## Directions for this task
Find the number of lines containing the string "compatibility" in the data. Answer with the number by itself.

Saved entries
== Segment start ==

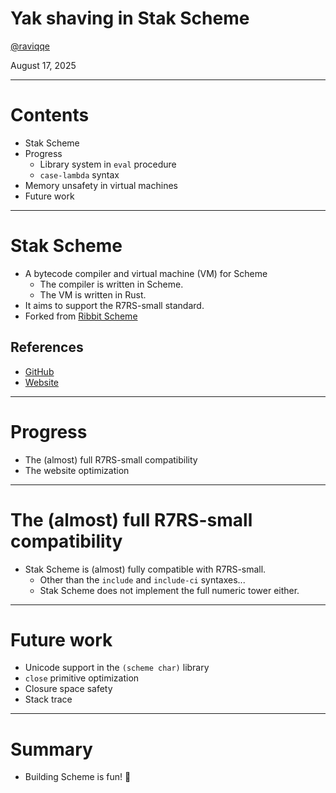 # Yak shaving in Stak Scheme

[@raviqqe](https://github.com/raviqqe)

August 17, 2025

---

# Contents

- Stak Scheme
- Progress
  - Library system in `eval` procedure
  - `case-lambda` syntax
- Memory unsafety in virtual machines
- Future work

---

# Stak Scheme

- A bytecode compiler and virtual machine (VM) for Scheme
  - The compiler is written in Scheme.
  - The VM is written in Rust.
- It aims to support the R7RS-small standard.
- Forked from [Ribbit Scheme](https://github.com/udem-dlteam/ribbit)

## References

- [GitHub](https://github.com/raviqqe/stak)
- [Website](https://raviqqe.com/stak)

---

# Progress

- The (almost) full R7RS-small compatibility
- The website optimization

---

# The (almost) full R7RS-small compatibility

- Stak Scheme is (almost) fully compatible with R7RS-small.
  - Other than the `include` and `include-ci` syntaxes...
  - Stak Scheme does not implement the full numeric tower either.

---

# Future work

- Unicode support in the `(scheme char)` library
- `close` primitive optimization
- Closure space safety
- Stack trace

---

# Summary

- Building Scheme is fun! 🥳
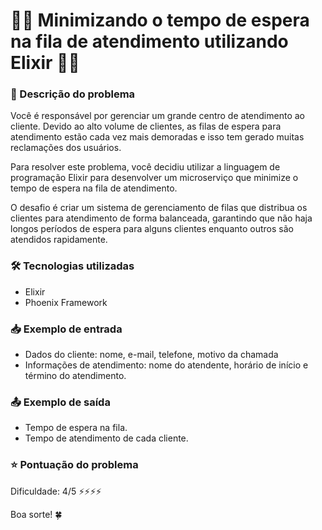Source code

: # 👨‍🌾 **Minimizando o tempo de espera na fila de atendimento utilizando Elixir** 👩‍🌾

### 📜 Descrição do problema 

Você é responsável por gerenciar um grande centro de atendimento ao cliente. Devido ao alto volume de clientes, as filas de espera para atendimento estão cada vez mais demoradas e isso tem gerado muitas reclamações dos usuários. 

Para resolver este problema, você decidiu utilizar a linguagem de programação Elixir para desenvolver um microserviço que minimize o tempo de espera na fila de atendimento. 

O desafio é criar um sistema de gerenciamento de filas que distribua os clientes para atendimento de forma balanceada, garantindo que não haja longos períodos de espera para alguns clientes enquanto outros são atendidos rapidamente. 

### 🛠️ Tecnologias utilizadas 

- Elixir
- Phoenix Framework

### 📥 Exemplo de entrada 

- Dados do cliente: nome, e-mail, telefone, motivo da chamada
- Informações de atendimento: nome do atendente, horário de início e término do atendimento.

### 📤 Exemplo de saída 

- Tempo de espera na fila.
- Tempo de atendimento de cada cliente.

### ⭐ Pontuação do problema 

Dificuldade: 4/5 ⚡⚡⚡⚡

Boa sorte! 🍀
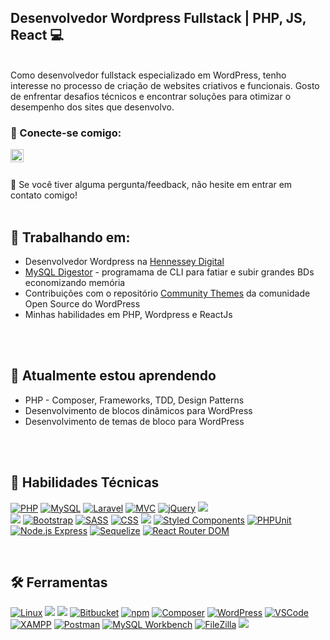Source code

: <h2>
  Desenvolvedor Wordpress Fullstack | PHP, JS, React 💻
</h2> 
</br>
Como desenvolvedor fullstack especializado em WordPress, tenho interesse no processo de criação de websites criativos e funcionais. Gosto de enfrentar desafios técnicos e encontrar soluções para otimizar o desempenho dos sites que desenvolvo.
</br>

### 🤝 Conecte-se comigo:
<a href="https://www.linkedin.com/in/sandro-schutt/"><img align="left" src="https://raw.githubusercontent.com/yushi1007/yushi1007/main/images/linkedin.svg" alt="LinkedInLogo" width="21px"/></a><br>
<br>

💬 Se você tiver alguma pergunta/feedback, não hesite em entrar em contato comigo!
</br>
</br>

## 🔭 Trabalhando em:
- Desenvolvedor Wordpress na [Hennessey Digital](https://hennessey.com/)
- [MySQL Digestor](https://github.com/sandroschutt/mysql-digestor) - programama de CLI para fatiar e subir grandes BDs economizando memória
- Contribuições com o repositório [Community Themes](https://github.com/WordPress/community-themes) da comunidade Open Source do WordPress
- Minhas habilidades em PHP, Wordpress e ReactJs
</br>
</br>

## 🌱 Atualmente estou aprendendo
- PHP - Composer, Frameworks, TDD, Design Patterns
- Desenvolvimento de blocos dinâmicos para WordPress
- Desenvolvimento de temas de bloco para WordPress
</br>
</br>

## 💼 Habilidades Técnicas
[![PHP](https://img.shields.io/badge/-PHP-777BB4?style=flat&logo=php&logoColor=white)](#)
[![MySQL](https://img.shields.io/badge/-MySQL-4479A1?style=flat&logo=mysql&logoColor=white)](#)
[![Laravel](https://img.shields.io/badge/-Laravel-FF2D20?style=flat&logo=laravel&logoColor=white)](#)
[![MVC](https://img.shields.io/badge/-MVC-FF00BF?style=flat)](#)
[![jQuery](https://img.shields.io/badge/-jQuery-0769AD?style=flat&logo=jquery&logoColor=white)](#)
![](https://img.shields.io/badge/Code-React-informational?style=flat&logo=react&color=61DAFB) </br>
![](https://img.shields.io/badge/Code-JavaScript-informational?style=flat&logo=JavaScript&color=F7DF1E)
[![Bootstrap](https://img.shields.io/badge/-Bootstrap-7952B3?style=flat&logo=bootstrap&logoColor=white)](#)
[![SASS](https://img.shields.io/badge/-SASS-CC6699?style=flat&logo=sass&logoColor=white)](#)
[![CSS](https://img.shields.io/badge/-CSS-1572B6?style=flat&logo=css3&logoColor=white)](#)
![](https://img.shields.io/badge/Code-HTML5-informational?style=flat&logo=HTML5&color=E34F26)
[![Styled Components](https://img.shields.io/npm/v/styled-components?label=styled-components&color=db7093)](https://www.npmjs.com/package/styled-components)
[![PHPUnit](https://img.shields.io/packagist/v/phpunit/phpunit?label=PHPUnit&color=green)](https://packagist.org/packages/phpunit/phpunit)
[![Node.js Express](https://img.shields.io/npm/v/express?label=express&color=green)](https://www.npmjs.com/package/express)
[![Sequelize](https://img.shields.io/npm/v/sequelize?label=sequelize&color=blue)](https://www.npmjs.com/package/sequelize)
[![React Router DOM](https://img.shields.io/npm/v/react-router-dom?label=react-router-dom&color=orange)](https://www.npmjs.com/package/react-router-dom)


</br>

## 🛠️ Ferramentas
[![Linux](https://img.shields.io/badge/-Linux-FCC624?style=flat&logo=linux&logoColor=white)](#)
![](https://img.shields.io/badge/Tools-Git-informational?style=flat&logo=Git&color=F05032)
![](https://img.shields.io/badge/Tools-GitHub-informational?style=flat&logo=GitHub&color=181717)
[![Bitbucket](https://img.shields.io/badge/Bitbucket-Repository-blue?logo=bitbucket)](https://bitbucket.org/)
[![npm](https://img.shields.io/badge/-npm-CB3837?style=flat&logo=npm&logoColor=white)](#)
[![Composer](https://img.shields.io/badge/-Composer-885630?style=flat&logo=composer&logoColor=white)](#)
[![WordPress](https://img.shields.io/badge/-WordPress-21759B?style=flat&logo=wordpress&logoColor=white)](#)
[![VSCode](https://img.shields.io/badge/-VSCode-007ACC?style=flat&logo=visual-studio-code&logoColor=white)](#)
[![XAMPP](https://img.shields.io/badge/-XAMPP-F37623?style=flat&logo=xampp&logoColor=white)](#)
[![Postman](https://img.shields.io/badge/-Postman-FF6C37?style=flat&logo=postman&logoColor=white)](#)
[![MySQL Workbench](https://img.shields.io/badge/-MySQL%20Workbench-4479A1?style=flat&logo=mysql&logoColor=white)](#)
[![FileZilla](https://img.shields.io/badge/-FileZilla-BF0000?style=flat&logo=filezilla&logoColor=white)](#)
![](https://img.shields.io/badge/Tools-Figma-informational?style=flat&logo=Figma&color=F24E1E)
</br>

== Segment end ==

## Solved exercise
2